Tanshinone IIA Improves Ventricular Remodeling following Cardiac Infarction by Regulating miR-205-3p

Abstract

Objective. To illustrate the role of tanshinone IIA (TSN) in regulating cardiac structure and function following myocardial infarction (MI) and the involvement of miR-205-3p in TSN-induced antifibrosis effect on ventricular remodeling. Patients and Methods. One hundred MI patients were randomly assigned into two groups, and they were treated with TSN (TSN group, $n=50$ ) or conventional therapy (control group, $n=50$ ). Plasma levels of miR-205-3p and TGF-β1 were detected in each patient. Echocardiography was conducted in each patient at post-MI 1 day, 2 weeks, and 4 weeks, respectively, for recording LVIDd (left ventricular internal-diastolic diameter), LVIDs (left ventricular internal-systolic diameter), and LVEF (left ventricular ejection fraction). The interaction between miR-205-3p and TGF-β1 was examined by the RNA-Binding Protein Immunoprecipitation (RIP) assay. After induction of TGF-β1 and/or 10 μL of TSN in cardiac fibroblasts, relative levels of miR-205-3p, Col1a1, and Col3a1 were detected by quantitative real-time polymerase chain reaction (qRT-PCR). Results. Compared with the control group, miR-205-3p and TGF-β1 were downregulated in plasma of MI patients in the TSN group.

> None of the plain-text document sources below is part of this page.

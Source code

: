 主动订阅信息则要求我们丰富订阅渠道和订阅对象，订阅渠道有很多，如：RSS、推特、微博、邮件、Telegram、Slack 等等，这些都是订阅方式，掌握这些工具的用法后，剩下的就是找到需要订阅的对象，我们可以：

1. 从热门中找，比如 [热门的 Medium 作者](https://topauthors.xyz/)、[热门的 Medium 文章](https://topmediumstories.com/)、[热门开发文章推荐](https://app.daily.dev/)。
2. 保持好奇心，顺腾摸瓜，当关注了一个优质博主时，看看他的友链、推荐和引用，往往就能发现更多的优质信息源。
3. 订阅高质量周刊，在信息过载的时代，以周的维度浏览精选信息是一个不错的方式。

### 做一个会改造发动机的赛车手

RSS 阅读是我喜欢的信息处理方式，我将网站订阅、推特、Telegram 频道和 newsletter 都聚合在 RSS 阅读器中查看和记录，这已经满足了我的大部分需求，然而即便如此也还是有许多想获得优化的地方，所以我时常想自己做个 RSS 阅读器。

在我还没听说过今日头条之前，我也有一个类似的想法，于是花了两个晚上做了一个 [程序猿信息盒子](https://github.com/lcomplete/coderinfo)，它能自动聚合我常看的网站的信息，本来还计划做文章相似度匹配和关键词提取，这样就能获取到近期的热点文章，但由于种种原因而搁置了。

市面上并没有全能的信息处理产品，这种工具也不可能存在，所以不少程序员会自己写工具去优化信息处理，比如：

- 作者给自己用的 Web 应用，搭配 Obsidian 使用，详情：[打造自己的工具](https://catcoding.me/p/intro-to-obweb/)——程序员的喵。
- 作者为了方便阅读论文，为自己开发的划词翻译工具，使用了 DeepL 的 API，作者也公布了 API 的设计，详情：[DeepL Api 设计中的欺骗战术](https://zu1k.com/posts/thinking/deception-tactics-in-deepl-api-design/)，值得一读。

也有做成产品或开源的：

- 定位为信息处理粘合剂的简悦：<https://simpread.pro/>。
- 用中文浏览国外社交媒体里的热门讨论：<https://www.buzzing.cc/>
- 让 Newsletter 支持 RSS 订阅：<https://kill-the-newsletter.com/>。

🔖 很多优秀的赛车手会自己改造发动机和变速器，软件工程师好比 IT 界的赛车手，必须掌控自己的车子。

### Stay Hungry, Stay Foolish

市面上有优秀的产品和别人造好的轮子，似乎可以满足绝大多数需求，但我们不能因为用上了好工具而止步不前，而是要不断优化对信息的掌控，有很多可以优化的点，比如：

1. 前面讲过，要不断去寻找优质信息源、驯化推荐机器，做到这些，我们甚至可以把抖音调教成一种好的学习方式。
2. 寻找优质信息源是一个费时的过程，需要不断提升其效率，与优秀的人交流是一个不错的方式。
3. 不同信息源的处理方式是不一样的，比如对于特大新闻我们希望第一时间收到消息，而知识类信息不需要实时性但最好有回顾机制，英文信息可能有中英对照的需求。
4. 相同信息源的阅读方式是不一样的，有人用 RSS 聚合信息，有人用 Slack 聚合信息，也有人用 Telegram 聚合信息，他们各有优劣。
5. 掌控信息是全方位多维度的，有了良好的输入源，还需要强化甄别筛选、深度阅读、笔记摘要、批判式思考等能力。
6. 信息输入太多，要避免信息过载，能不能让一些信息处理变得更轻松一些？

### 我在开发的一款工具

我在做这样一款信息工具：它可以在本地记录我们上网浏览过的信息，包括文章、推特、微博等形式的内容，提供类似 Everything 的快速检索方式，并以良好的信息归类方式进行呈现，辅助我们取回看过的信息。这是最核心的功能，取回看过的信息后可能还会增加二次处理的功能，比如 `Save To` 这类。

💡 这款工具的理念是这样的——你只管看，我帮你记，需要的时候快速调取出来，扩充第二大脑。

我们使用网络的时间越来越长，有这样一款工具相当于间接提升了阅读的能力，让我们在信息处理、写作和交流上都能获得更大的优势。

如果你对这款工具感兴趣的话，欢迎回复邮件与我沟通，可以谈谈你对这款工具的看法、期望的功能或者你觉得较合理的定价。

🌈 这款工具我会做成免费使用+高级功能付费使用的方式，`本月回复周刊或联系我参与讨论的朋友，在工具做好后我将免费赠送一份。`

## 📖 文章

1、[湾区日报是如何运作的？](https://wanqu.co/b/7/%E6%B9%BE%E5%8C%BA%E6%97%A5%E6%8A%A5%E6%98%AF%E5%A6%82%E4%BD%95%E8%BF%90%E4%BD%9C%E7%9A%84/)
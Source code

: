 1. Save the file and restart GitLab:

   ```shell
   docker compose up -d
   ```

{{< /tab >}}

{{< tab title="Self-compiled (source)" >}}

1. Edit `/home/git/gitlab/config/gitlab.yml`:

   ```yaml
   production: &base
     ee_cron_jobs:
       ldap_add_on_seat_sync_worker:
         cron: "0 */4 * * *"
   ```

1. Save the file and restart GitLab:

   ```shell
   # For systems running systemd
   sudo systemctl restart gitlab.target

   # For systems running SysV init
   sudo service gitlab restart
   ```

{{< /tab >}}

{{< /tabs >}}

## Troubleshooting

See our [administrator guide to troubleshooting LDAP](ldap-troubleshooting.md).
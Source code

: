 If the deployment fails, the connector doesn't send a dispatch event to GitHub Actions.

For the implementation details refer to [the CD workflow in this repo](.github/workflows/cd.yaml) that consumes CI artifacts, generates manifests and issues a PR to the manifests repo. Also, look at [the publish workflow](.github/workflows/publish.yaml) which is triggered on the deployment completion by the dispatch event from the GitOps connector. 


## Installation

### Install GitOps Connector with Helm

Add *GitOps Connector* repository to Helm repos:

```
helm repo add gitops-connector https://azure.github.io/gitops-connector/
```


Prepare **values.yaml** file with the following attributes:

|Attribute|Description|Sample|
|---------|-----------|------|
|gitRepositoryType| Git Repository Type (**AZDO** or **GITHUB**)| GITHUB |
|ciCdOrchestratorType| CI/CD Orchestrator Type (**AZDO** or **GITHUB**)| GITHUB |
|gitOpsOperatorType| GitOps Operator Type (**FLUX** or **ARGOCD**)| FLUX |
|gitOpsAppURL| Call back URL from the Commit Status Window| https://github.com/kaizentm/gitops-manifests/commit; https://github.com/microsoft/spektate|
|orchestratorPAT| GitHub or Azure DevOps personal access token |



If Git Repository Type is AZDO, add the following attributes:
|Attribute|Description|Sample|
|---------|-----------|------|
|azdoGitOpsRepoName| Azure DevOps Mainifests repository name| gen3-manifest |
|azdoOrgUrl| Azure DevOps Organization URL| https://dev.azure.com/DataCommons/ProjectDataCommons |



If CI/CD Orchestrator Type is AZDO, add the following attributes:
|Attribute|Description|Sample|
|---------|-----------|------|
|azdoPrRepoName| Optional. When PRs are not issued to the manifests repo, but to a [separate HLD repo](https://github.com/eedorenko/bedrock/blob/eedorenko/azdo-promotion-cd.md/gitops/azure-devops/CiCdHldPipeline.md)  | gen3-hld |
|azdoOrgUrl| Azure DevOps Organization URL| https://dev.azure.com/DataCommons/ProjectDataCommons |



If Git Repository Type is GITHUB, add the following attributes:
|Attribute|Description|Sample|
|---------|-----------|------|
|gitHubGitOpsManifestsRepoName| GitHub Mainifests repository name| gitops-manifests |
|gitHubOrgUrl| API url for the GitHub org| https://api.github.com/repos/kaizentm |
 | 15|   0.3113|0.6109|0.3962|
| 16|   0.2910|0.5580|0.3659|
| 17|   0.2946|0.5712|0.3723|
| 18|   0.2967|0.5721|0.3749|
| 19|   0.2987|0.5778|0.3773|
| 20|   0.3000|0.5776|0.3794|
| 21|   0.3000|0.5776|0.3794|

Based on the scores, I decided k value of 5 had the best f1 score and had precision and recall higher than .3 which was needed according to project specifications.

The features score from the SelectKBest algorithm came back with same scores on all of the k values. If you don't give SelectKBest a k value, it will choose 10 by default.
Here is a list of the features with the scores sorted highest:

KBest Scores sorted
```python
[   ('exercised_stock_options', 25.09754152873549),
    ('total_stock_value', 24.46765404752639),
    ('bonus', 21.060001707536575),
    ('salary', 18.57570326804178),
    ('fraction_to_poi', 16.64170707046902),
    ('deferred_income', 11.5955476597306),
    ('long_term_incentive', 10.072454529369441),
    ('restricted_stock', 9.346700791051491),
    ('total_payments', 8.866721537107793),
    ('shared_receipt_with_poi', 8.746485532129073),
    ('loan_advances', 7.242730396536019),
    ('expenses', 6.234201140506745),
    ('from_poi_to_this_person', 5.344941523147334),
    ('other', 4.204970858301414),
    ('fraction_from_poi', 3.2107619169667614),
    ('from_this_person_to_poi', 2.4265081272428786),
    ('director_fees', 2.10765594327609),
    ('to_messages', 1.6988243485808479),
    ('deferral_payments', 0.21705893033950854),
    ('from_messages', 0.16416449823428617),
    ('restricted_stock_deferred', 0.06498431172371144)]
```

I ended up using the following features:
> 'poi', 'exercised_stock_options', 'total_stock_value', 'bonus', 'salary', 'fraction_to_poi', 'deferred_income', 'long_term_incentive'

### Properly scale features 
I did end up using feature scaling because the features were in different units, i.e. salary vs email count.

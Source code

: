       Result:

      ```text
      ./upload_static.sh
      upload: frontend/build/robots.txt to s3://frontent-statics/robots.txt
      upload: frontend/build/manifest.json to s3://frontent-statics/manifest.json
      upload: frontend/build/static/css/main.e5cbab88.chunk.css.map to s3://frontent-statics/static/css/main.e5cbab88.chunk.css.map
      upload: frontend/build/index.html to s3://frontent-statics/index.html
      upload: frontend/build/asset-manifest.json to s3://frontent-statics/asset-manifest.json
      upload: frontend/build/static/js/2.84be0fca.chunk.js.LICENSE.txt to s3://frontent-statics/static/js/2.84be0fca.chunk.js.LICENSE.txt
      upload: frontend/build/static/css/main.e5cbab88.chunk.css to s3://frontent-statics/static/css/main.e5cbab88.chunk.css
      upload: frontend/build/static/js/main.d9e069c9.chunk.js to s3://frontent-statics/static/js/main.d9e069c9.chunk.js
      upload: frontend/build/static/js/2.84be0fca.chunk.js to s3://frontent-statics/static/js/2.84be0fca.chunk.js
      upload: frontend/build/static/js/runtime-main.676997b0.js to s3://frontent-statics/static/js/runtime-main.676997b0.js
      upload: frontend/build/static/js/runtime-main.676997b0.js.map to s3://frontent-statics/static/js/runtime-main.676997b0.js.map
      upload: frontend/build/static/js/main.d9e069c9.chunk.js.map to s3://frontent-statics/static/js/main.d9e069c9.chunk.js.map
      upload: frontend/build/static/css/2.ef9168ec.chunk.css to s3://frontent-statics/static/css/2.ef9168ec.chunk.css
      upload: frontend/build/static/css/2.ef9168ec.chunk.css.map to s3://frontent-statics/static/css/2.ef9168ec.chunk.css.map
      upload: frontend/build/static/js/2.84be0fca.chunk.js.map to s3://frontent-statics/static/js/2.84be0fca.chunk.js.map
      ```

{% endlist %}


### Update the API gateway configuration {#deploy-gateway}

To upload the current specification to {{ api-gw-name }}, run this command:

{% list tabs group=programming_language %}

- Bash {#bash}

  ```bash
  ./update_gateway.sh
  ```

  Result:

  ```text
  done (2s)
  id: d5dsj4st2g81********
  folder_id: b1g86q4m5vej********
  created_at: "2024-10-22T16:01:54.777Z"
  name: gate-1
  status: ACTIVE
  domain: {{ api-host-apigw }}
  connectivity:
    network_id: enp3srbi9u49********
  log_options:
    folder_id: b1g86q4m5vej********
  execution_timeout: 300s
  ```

In the TSN group, LVIDd and LVIDs were reduced, and EF was enhanced at 2 weeks and 4 weeks compared with that at post-MI 1 day. miR-205-3p could negatively interact with TGF-β1. TSN induction abolished the regulatory effects of TGF-β1 on downregulating miR-205-3p and upregulating Col1a1 and Col3a1 in cardiac fibroblasts. Conclusions. Through upregulating miR-205-3p and downregulating TGF-β1, TSN alleviates cardiac fibrosis and improves ventricular remodeling following MI.